Assignment: Return the records as they stand. No picture is to be included.

Records for the task:
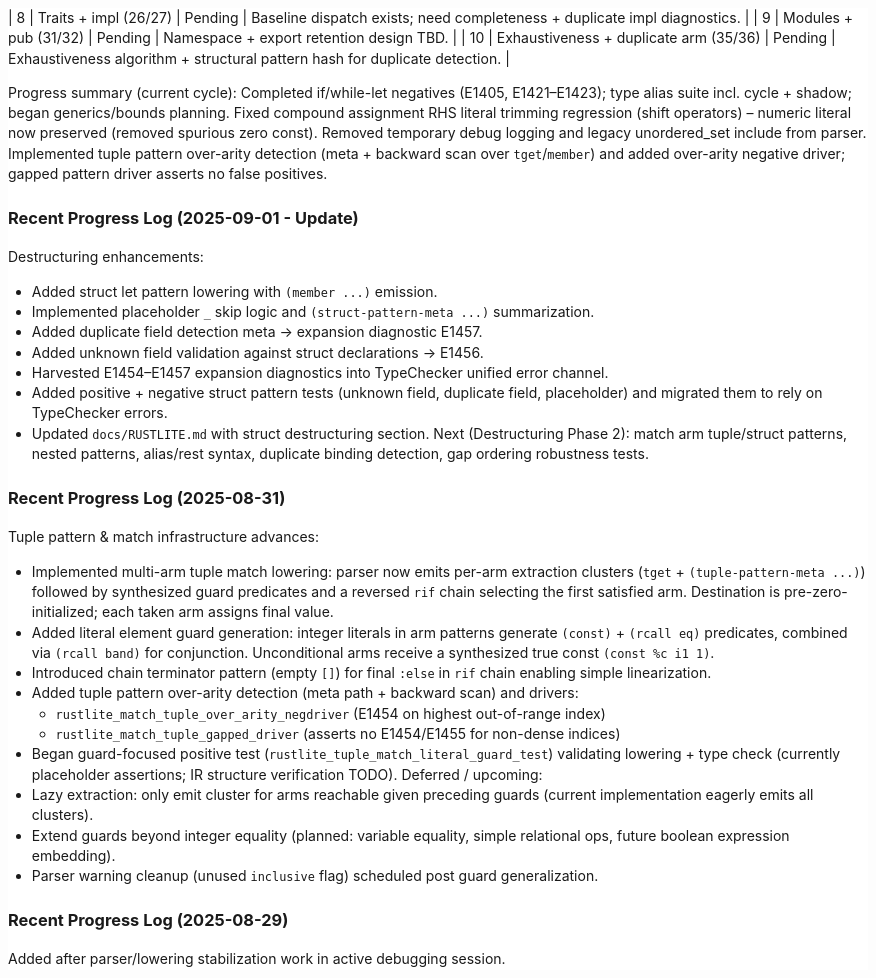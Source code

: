 | 8 | Traits + impl (26/27) | Pending | Baseline dispatch exists; need completeness + duplicate impl diagnostics. |
| 9 | Modules + pub (31/32) | Pending | Namespace + export retention design TBD. |
| 10 | Exhaustiveness + duplicate arm (35/36) | Pending | Exhaustiveness algorithm + structural pattern hash for duplicate detection. |

Progress summary (current cycle): Completed if/while-let negatives (E1405, E1421–E1423); type alias suite incl. cycle + shadow; began generics/bounds planning. Fixed compound assignment RHS literal trimming regression (shift operators) – numeric literal now preserved (removed spurious zero const). Removed temporary debug logging and legacy unordered_set include from parser. Implemented tuple pattern over-arity detection (meta + backward scan over `tget`/`member`) and added over-arity negative driver; gapped pattern driver asserts no false positives.

### Recent Progress Log (2025-09-01 - Update)
Destructuring enhancements:
* Added struct let pattern lowering with `(member ...)` emission.
* Implemented placeholder `_` skip logic and `(struct-pattern-meta ...)` summarization.
* Added duplicate field detection meta → expansion diagnostic E1457.
* Added unknown field validation against struct declarations → E1456.
* Harvested E1454–E1457 expansion diagnostics into TypeChecker unified error channel.
* Added positive + negative struct pattern tests (unknown field, duplicate field, placeholder) and migrated them to rely on TypeChecker errors.
* Updated `docs/RUSTLITE.md` with struct destructuring section.
Next (Destructuring Phase 2): match arm tuple/struct patterns, nested patterns, alias/rest syntax, duplicate binding detection, gap ordering robustness tests.

### Recent Progress Log (2025-08-31)
Tuple pattern & match infrastructure advances:
* Implemented multi-arm tuple match lowering: parser now emits per-arm extraction clusters (`tget` + `(tuple-pattern-meta ...)`) followed by synthesized guard predicates and a reversed `rif` chain selecting the first satisfied arm. Destination is pre-zero-initialized; each taken arm assigns final value.
* Added literal element guard generation: integer literals in arm patterns generate `(const)` + `(rcall eq)` predicates, combined via `(rcall band)` for conjunction. Unconditional arms receive a synthesized true const `(const %c i1 1)`.
* Introduced chain terminator pattern (empty `[]`) for final `:else` in `rif` chain enabling simple linearization.
* Added tuple pattern over-arity detection (meta path + backward scan) and drivers:
	- `rustlite_match_tuple_over_arity_negdriver` (E1454 on highest out-of-range index)
	- `rustlite_match_tuple_gapped_driver` (asserts no E1454/E1455 for non-dense indices)
* Began guard-focused positive test (`rustlite_tuple_match_literal_guard_test`) validating lowering + type check (currently placeholder assertions; IR structure verification TODO).
Deferred / upcoming:
* Lazy extraction: only emit cluster for arms reachable given preceding guards (current implementation eagerly emits all clusters).
* Extend guards beyond integer equality (planned: variable equality, simple relational ops, future boolean expression embedding).
* Parser warning cleanup (unused `inclusive` flag) scheduled post guard generalization.

### Recent Progress Log (2025-08-29)
Added after parser/lowering stabilization work in active debugging session.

Task answer:
Source code

: | 8 | Traits + impl (26/27) | Pending | Baseline dispatch exists; need completeness + duplicate impl diagnostics. |
| 9 | Modules + pub (31/32) | Pending | Namespace + export retention design TBD. |
| 10 | Exhaustiveness + duplicate arm (35/36) | Pending | Exhaustiveness algorithm + structural pattern hash for duplicate detection. |

Progress summary (current cycle): Completed if/while-let negatives (E1405, E1421–E1423); type alias suite incl. cycle + shadow; began generics/bounds planning. Fixed compound assignment RHS literal trimming regression (shift operators) – numeric literal now preserved (removed spurious zero const). Removed temporary debug logging and legacy unordered_set include from parser. Implemented tuple pattern over-arity detection (meta + backward scan over `tget`/`member`) and added over-arity negative driver; gapped pattern driver asserts no false positives.

### Recent Progress Log (2025-09-01 - Update)
Destructuring enhancements:
* Added struct let pattern lowering with `(member ...)` emission.
* Implemented placeholder `_` skip logic and `(struct-pattern-meta ...)` summarization.
* Added duplicate field detection meta → expansion diagnostic E1457.
* Added unknown field validation against struct declarations → E1456.
* Harvested E1454–E1457 expansion diagnostics into TypeChecker unified error channel.
* Added positive + negative struct pattern tests (unknown field, duplicate field, placeholder) and migrated them to rely on TypeChecker errors.
* Updated `docs/RUSTLITE.md` with struct destructuring section.
Next (Destructuring Phase 2): match arm tuple/struct patterns, nested patterns, alias/rest syntax, duplicate binding detection, gap ordering robustness tests.

### Recent Progress Log (2025-08-31)
Tuple pattern & match infrastructure advances:
* Implemented multi-arm tuple match lowering: parser now emits per-arm extraction clusters (`tget` + `(tuple-pattern-meta ...)`) followed by synthesized guard predicates and a reversed `rif` chain selecting the first satisfied arm. Destination is pre-zero-initialized; each taken arm assigns final value.
* Added literal element guard generation: integer literals in arm patterns generate `(const)` + `(rcall eq)` predicates, combined via `(rcall band)` for conjunction. Unconditional arms receive a synthesized true const `(const %c i1 1)`.
* Introduced chain terminator pattern (empty `[]`) for final `:else` in `rif` chain enabling simple linearization.
* Added tuple pattern over-arity detection (meta path + backward scan) and drivers:
	- `rustlite_match_tuple_over_arity_negdriver` (E1454 on highest out-of-range index)
	- `rustlite_match_tuple_gapped_driver` (asserts no E1454/E1455 for non-dense indices)
* Began guard-focused positive test (`rustlite_tuple_match_literal_guard_test`) validating lowering + type check (currently placeholder assertions; IR structure verification TODO).
Deferred / upcoming:
* Lazy extraction: only emit cluster for arms reachable given preceding guards (current implementation eagerly emits all clusters).
* Extend guards beyond integer equality (planned: variable equality, simple relational ops, future boolean expression embedding).
* Parser warning cleanup (unused `inclusive` flag) scheduled post guard generalization.

### Recent Progress Log (2025-08-29)
Added after parser/lowering stabilization work in active debugging session.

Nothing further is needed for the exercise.